Mark Galeotti, a senior associate fellow at the Royal United Services Institute, said the “assassination” marks a new escalation in Putin’s campaign against traitors — but one that does little to make the president appear stronger.
“Putin — who would have had to have at the very least approved any decision to kill Prigozhin — has moved into a new and even more blatant era of assassination,” he wrote in The Spectator.
“The Russian elites are likely to see this as evidence not that Putin is strong but that he is increasingly and murderously erratic.”
Others doubted whether it would have any serious blowback for the Kremlin.
“Putin has been suspected of murdering people since 2000,” said Kirill Shamiev, a political scientist and visiting fellow at the European Council on Foreign Relations.
“After the arrest of [exiled tycoon Mikhail] Khordokovksy, the assassination of [ex-FSB officer Alexander] Litvinenko, the use of Novichok against [double agent] Sergei Skripal — only idiots would think that they're safe,” he told The Moscow Times, adding that the taking down of a private jet will bring the Russian elite even closer to heel.
“They have nowhere to go. They're terribly afraid for their own lives, their families, fortunes, and so on,” he said.
Stanovaya said she does not expect significant political ramifications in Russia.
“Prigozhin's death is a direct threat to everyone who stayed with him till the end or openly supported him. It's more likely to intimidate rather than inspire protests. So, no special reaction should be expected. There will be indignation, but no serious political consequences.”

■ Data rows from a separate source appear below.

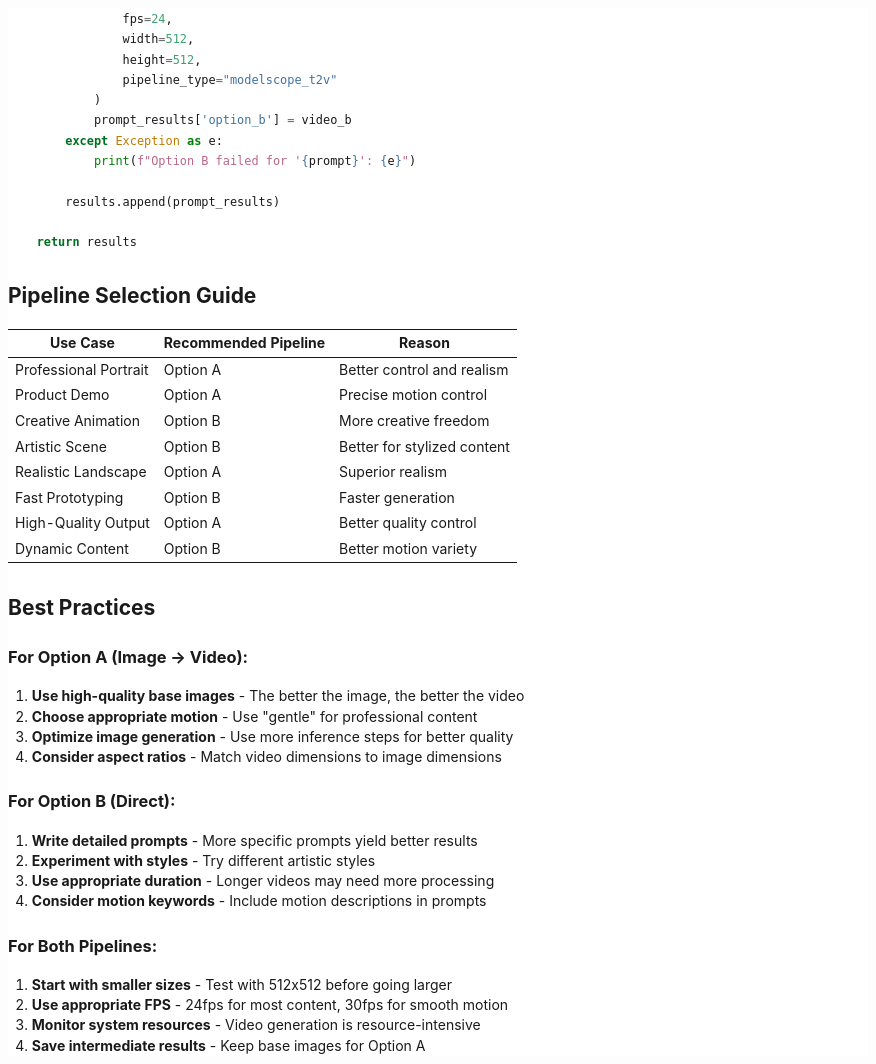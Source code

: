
 ```python
                fps=24,
                width=512,
                height=512,
                pipeline_type="modelscope_t2v"
            )
            prompt_results['option_b'] = video_b
        except Exception as e:
            print(f"Option B failed for '{prompt}': {e}")
        
        results.append(prompt_results)
    
    return results
```

## Pipeline Selection Guide

| Use Case | Recommended Pipeline | Reason |
|----------|---------------------|---------|
| Professional Portrait | Option A | Better control and realism |
| Product Demo | Option A | Precise motion control |
| Creative Animation | Option B | More creative freedom |
| Artistic Scene | Option B | Better for stylized content |
| Realistic Landscape | Option A | Superior realism |
| Fast Prototyping | Option B | Faster generation |
| High-Quality Output | Option A | Better quality control |
| Dynamic Content | Option B | Better motion variety |

## Best Practices

### For Option A (Image → Video):
1. **Use high-quality base images** - The better the image, the better the video
2. **Choose appropriate motion** - Use "gentle" for professional content
3. **Optimize image generation** - Use more inference steps for better quality
4. **Consider aspect ratios** - Match video dimensions to image dimensions

### For Option B (Direct):
1. **Write detailed prompts** - More specific prompts yield better results
2. **Experiment with styles** - Try different artistic styles
3. **Use appropriate duration** - Longer videos may need more processing
4. **Consider motion keywords** - Include motion descriptions in prompts

### For Both Pipelines:
1. **Start with smaller sizes** - Test with 512x512 before going larger
2. **Use appropriate FPS** - 24fps for most content, 30fps for smooth motion
3. **Monitor system resources** - Video generation is resource-intensive
4. **Save intermediate results** - Keep base images for Option A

The future of the Wagner group itself remains uncertain.
Wagner fighters are known for their fierce loyalty to Prigozhin — strong enough that hundreds were prepared to march on Moscow in a bid to remove Russia’s defense leadership. But their role in the war in Ukraine has been tempered since they captured the eastern Ukrainian city of Bakhmut, and their role in Russia’s military forces was already under review following the June mutiny.
“In the long term, the apparent killing will likely make morale among the leftover Wagner men even worse and will likely mean that the mercenary organization has no future outside of the direct command of the Russian Defense Ministry,” said Vladislav Davidzon, a nonresident fellow at the Atlantic Council’s Eurasia Center.